■ Work order:
What must be handed in is the entire listing, exactly as written, with no pictures.

■ Dataset records:
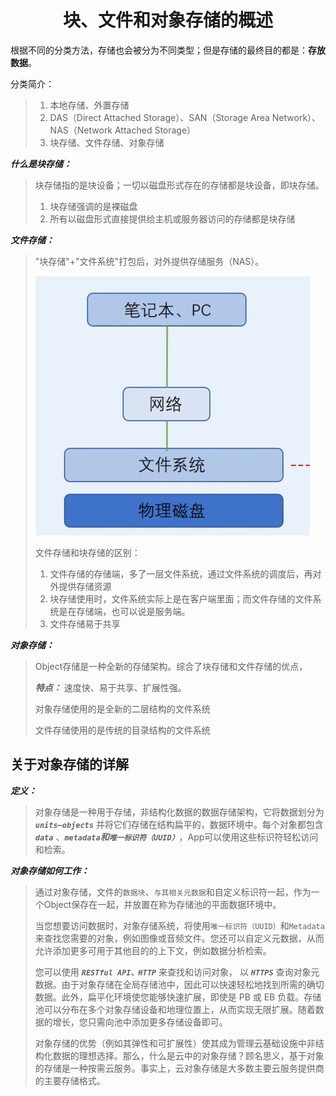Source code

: <h1 align="center">块、文件和对象存储的概述</h1>

根据不同的分类方法，存储也会被分为不同类型；但是存储的最终目的都是：**存放数据**。

分类简介：

> 1. 本地存储、外置存储
> 2. DAS（Direct Attached Storage）、SAN（Storage Area Network）、NAS（Network Attached Storage）
> 3. 块存储、文件存储、对象存储

***什么是块存储：***

> 块存储指的是块设备；一切以磁盘形式存在的存储都是块设备，即块存储。
>
> 1. 块存储强调的是裸磁盘
> 2. 所有以磁盘形式直接提供给主机或服务器访问的存储都是块存储

***文件存储：***

> "块存储"+"文件系统"打包后，对外提供存储服务（NAS）。
>
> <img src="access/7.png" style="zoom:50%;" />
>
> 文件存储和块存储的区别：
>
> 1. 文件存储的存储端，多了一层文件系统，通过文件系统的调度后，再对外提供存储资源
> 2. 块存储使用时，文件系统实际上是在客户端里面；而文件存储的文件系统是在存储端，也可以说是服务端。
> 3. 文件存储易于共享

***对象存储：***

> Object存储是一种全新的存储架构。综合了块存储和文件存储的优点，
>
>  ***特点：*** 速度快、易于共享、扩展性强。
>
> 对象存储使用的是全新的二层结构的文件系统
>
> 文件存储使用的是传统的目录结构的文件系统

## 关于对象存储的详解

***定义：***

>  对象存储是一种用于存储，非结构化数据的数据存储架构，它将数据划分为 ***`units—objects`*** 并将它们存储在结构扁平的，数据环境中。每个对象都包含 ***`data`*** 、***`metadata`***和***`唯一标识符（UUID）`***，App可以使用这些标识符轻松访问和检索。

***对象存储如何工作：***

> 通过对象存储，文件的`数据块`、`与其相关元数据`和自定义标识符一起，作为一个Object保存在一起，并放置在称为存储池的平面数据环境中。
>
> 当您想要访问数据时，对象存储系统，将使用`唯一标识符（UUID）`和`Metadata`来查找您需要的对象，例如图像或音频文件。您还可以自定义元数据，从而允许添加更多可用于其他目的的上下文，例如数据分析检索。
>
> 您可以使用 ***`RESTful API、HTTP`*** 来查找和访问对象，  以 ***`HTTPS`*** 查询对象元数据。由于对象存储在全局存储池中，因此可以快速轻松地找到所需的确切数据。此外，扁平化环境使您能够快速扩展，即使是 PB 或 EB 负载。存储池可以分布在多个对象存储设备和地理位置上，从而实现无限扩展。随着数据的增长，您只需向池中添加更多存储设备即可。
>
> 对象存储的优势（例如其弹性和可扩展性）使其成为管理云基础设施中非结构化数据的理想选择。那么，什么是云中的对象存储？顾名思义，基于对象的存储是一种按需云服务。事实上，云对象存储是大多数主要云服务提供商的主要存储格式。















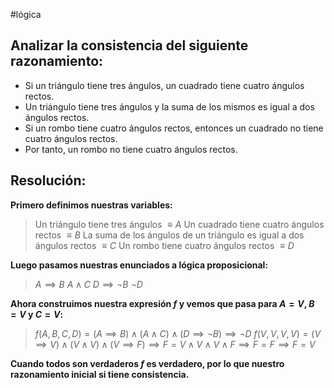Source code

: #lógica 
## Analizar la consistencia del siguiente razonamiento:

- Si un triángulo tiene tres ángulos, un cuadrado tiene cuatro ángulos rectos.
- Un triángulo tiene tres ángulos y la suma de los mismos es igual a dos ángulos rectos.
- Si un rombo tiene cuatro ángulos rectos, entonces un cuadrado no tiene cuatro ángulos rectos.
- Por tanto, un rombo no tiene cuatro ángulos rectos.

## Resolución:

**Primero definimos nuestras variables:**

>Un triángulo tiene tres ángulos $\equiv A$
>Un cuadrado tiene cuatro ángulos rectos $\equiv B$
>La suma de los ángulos de un triángulo es igual a dos ángulos rectos $\equiv C$
>Un rombo tiene cuatro ángulos rectos $\equiv D$

**Luego pasamos nuestras enunciados a lógica proposicional:**

>$A \implies B$
>$A \land C$
>$D \implies \lnot B$
>$\lnot D$

**Ahora construimos nuestra expresión $f$ y vemos que pasa para $A = V$, $B = V$ y $C = V$:**

>$f(A, B, C, D) = (A \implies B) \land (A \land C) \land (D \implies \lnot B) \implies \lnot D$
>$f(V, V, V, V) = (V \implies V) \land (V \land V) \land (V \implies F) \implies F = V \land V \land V \land F \implies F = F \implies F = V$ 

**Cuando todos son verdaderos $f$ es verdadero, por lo que nuestro razonamiento inicial si tiene consistencia.**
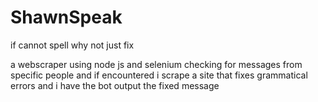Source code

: # ShawnSpeak
if cannot spell why not just fix

a webscraper using node js and selenium
checking for messages from specific people and if 
encountered i scrape a site that fixes grammatical
errors and i have the bot output the fixed
message
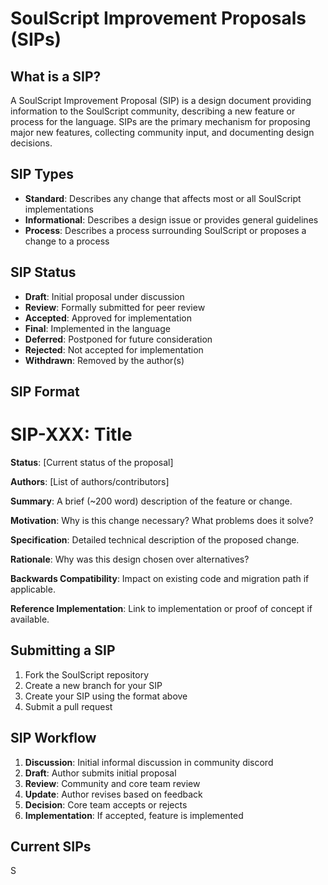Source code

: # SoulScript Improvement Proposals (SIPs)

## What is a SIP?

A SoulScript Improvement Proposal (SIP) is a design document providing information to the SoulScript community, describing a new feature or process for the language. SIPs are the primary mechanism for proposing major new features, collecting community input, and documenting design decisions.

## SIP Types

- **Standard**: Describes any change that affects most or all SoulScript implementations
- **Informational**: Describes a design issue or provides general guidelines
- **Process**: Describes a process surrounding SoulScript or proposes a change to a process

## SIP Status

- **Draft**: Initial proposal under discussion
- **Review**: Formally submitted for peer review
- **Accepted**: Approved for implementation
- **Final**: Implemented in the language
- **Deferred**: Postponed for future consideration
- **Rejected**: Not accepted for implementation
- **Withdrawn**: Removed by the author(s)

## SIP Format

# SIP-XXX: Title

**Status**: [Current status of the proposal]

**Authors**: [List of authors/contributors]

**Summary**: A brief (~200 word) description of the feature or change.

**Motivation**: Why is this change necessary? What problems does it solve?

**Specification**: Detailed technical description of the proposed change.

**Rationale**: Why was this design chosen over alternatives?

**Backwards Compatibility**: Impact on existing code and migration path if applicable.

**Reference Implementation**: Link to implementation or proof of concept if available.

## Submitting a SIP

1. Fork the SoulScript repository
2. Create a new branch for your SIP
3. Create your SIP using the format above
4. Submit a pull request

## SIP Workflow

1. **Discussion**: Initial informal discussion in community discord
2. **Draft**: Author submits initial proposal
3. **Review**: Community and core team review
4. **Update**: Author revises based on feedback
5. **Decision**: Core team accepts or rejects
6. **Implementation**: If accepted, feature is implemented

## Current SIPs

S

■ Result for this task:
Source code

: <h1 align="center">块、文件和对象存储的概述</h1>

根据不同的分类方法，存储也会被分为不同类型；但是存储的最终目的都是：**存放数据**。

分类简介：

> 1. 本地存储、外置存储
> 2. DAS（Direct Attached Storage）、SAN（Storage Area Network）、NAS（Network Attached Storage）
> 3. 块存储、文件存储、对象存储

***什么是块存储：***

> 块存储指的是块设备；一切以磁盘形式存在的存储都是块设备，即块存储。
>
> 1. 块存储强调的是裸磁盘
> 2. 所有以磁盘形式直接提供给主机或服务器访问的存储都是块存储

***文件存储：***

> "块存储"+"文件系统"打包后，对外提供存储服务（NAS）。
>
> <img src="access/7.png" style="zoom:50%;" />
>
> 文件存储和块存储的区别：
>
> 1. 文件存储的存储端，多了一层文件系统，通过文件系统的调度后，再对外提供存储资源
> 2. 块存储使用时，文件系统实际上是在客户端里面；而文件存储的文件系统是在存储端，也可以说是服务端。
> 3. 文件存储易于共享

***对象存储：***

> Object存储是一种全新的存储架构。综合了块存储和文件存储的优点，
>
>  ***特点：*** 速度快、易于共享、扩展性强。
>
> 对象存储使用的是全新的二层结构的文件系统
>
> 文件存储使用的是传统的目录结构的文件系统

## 关于对象存储的详解

***定义：***

>  对象存储是一种用于存储，非结构化数据的数据存储架构，它将数据划分为 ***`units—objects`*** 并将它们存储在结构扁平的，数据环境中。每个对象都包含 ***`data`*** 、***`metadata`***和***`唯一标识符（UUID）`***，App可以使用这些标识符轻松访问和检索。

***对象存储如何工作：***

> 通过对象存储，文件的`数据块`、`与其相关元数据`和自定义标识符一起，作为一个Object保存在一起，并放置在称为存储池的平面数据环境中。
>
> 当您想要访问数据时，对象存储系统，将使用`唯一标识符（UUID）`和`Metadata`来查找您需要的对象，例如图像或音频文件。您还可以自定义元数据，从而允许添加更多可用于其他目的的上下文，例如数据分析检索。
>
> 您可以使用 ***`RESTful API、HTTP`*** 来查找和访问对象，  以 ***`HTTPS`*** 查询对象元数据。由于对象存储在全局存储池中，因此可以快速轻松地找到所需的确切数据。此外，扁平化环境使您能够快速扩展，即使是 PB 或 EB 负载。存储池可以分布在多个对象存储设备和地理位置上，从而实现无限扩展。随着数据的增长，您只需向池中添加更多存储设备即可。
>
> 对象存储的优势（例如其弹性和可扩展性）使其成为管理云基础设施中非结构化数据的理想选择。那么，什么是云中的对象存储？顾名思义，基于对象的存储是一种按需云服务。事实上，云对象存储是大多数主要云服务提供商的主要存储格式。















Source code

: #lógica 
## Analizar la consistencia del siguiente razonamiento:

- Si un triángulo tiene tres ángulos, un cuadrado tiene cuatro ángulos rectos.
- Un triángulo tiene tres ángulos y la suma de los mismos es igual a dos ángulos rectos.
- Si un rombo tiene cuatro ángulos rectos, entonces un cuadrado no tiene cuatro ángulos rectos.
- Por tanto, un rombo no tiene cuatro ángulos rectos.

## Resolución:

**Primero definimos nuestras variables:**

>Un triángulo tiene tres ángulos $\equiv A$
>Un cuadrado tiene cuatro ángulos rectos $\equiv B$
>La suma de los ángulos de un triángulo es igual a dos ángulos rectos $\equiv C$
>Un rombo tiene cuatro ángulos rectos $\equiv D$

**Luego pasamos nuestras enunciados a lógica proposicional:**

>$A \implies B$
>$A \land C$
>$D \implies \lnot B$
>$\lnot D$

**Ahora construimos nuestra expresión $f$ y vemos que pasa para $A = V$, $B = V$ y $C = V$:**

>$f(A, B, C, D) = (A \implies B) \land (A \land C) \land (D \implies \lnot B) \implies \lnot D$
>$f(V, V, V, V) = (V \implies V) \land (V \land V) \land (V \implies F) \implies F = V \land V \land V \land F \implies F = F \implies F = V$ 

**Cuando todos son verdaderos $f$ es verdadero, por lo que nuestro razonamiento inicial si tiene consistencia.**
Source code

: # ShawnSpeak
if cannot spell why not just fix

a webscraper using node js and selenium
checking for messages from specific people and if 
encountered i scrape a site that fixes grammatical
errors and i have the bot output the fixed
message
Source code

: # SoulScript Improvement Proposals (SIPs)

## What is a SIP?

A SoulScript Improvement Proposal (SIP) is a design document providing information to the SoulScript community, describing a new feature or process for the language. SIPs are the primary mechanism for proposing major new features, collecting community input, and documenting design decisions.

## SIP Types

- **Standard**: Describes any change that affects most or all SoulScript implementations
- **Informational**: Describes a design issue or provides general guidelines
- **Process**: Describes a process surrounding SoulScript or proposes a change to a process

## SIP Status

- **Draft**: Initial proposal under discussion
- **Review**: Formally submitted for peer review
- **Accepted**: Approved for implementation
- **Final**: Implemented in the language
- **Deferred**: Postponed for future consideration
- **Rejected**: Not accepted for implementation
- **Withdrawn**: Removed by the author(s)

## SIP Format

# SIP-XXX: Title

**Status**: [Current status of the proposal]

**Authors**: [List of authors/contributors]

**Summary**: A brief (~200 word) description of the feature or change.

**Motivation**: Why is this change necessary? What problems does it solve?

**Specification**: Detailed technical description of the proposed change.

**Rationale**: Why was this design chosen over alternatives?

**Backwards Compatibility**: Impact on existing code and migration path if applicable.

**Reference Implementation**: Link to implementation or proof of concept if available.

## Submitting a SIP

1. Fork the SoulScript repository
2. Create a new branch for your SIP
3. Create your SIP using the format above
4. Submit a pull request

## SIP Workflow

1. **Discussion**: Initial informal discussion in community discord
2. **Draft**: Author submits initial proposal
3. **Review**: Community and core team review
4. **Update**: Author revises based on feedback
5. **Decision**: Core team accepts or rejects
6. **Implementation**: If accepted, feature is implemented

## Current SIPs

S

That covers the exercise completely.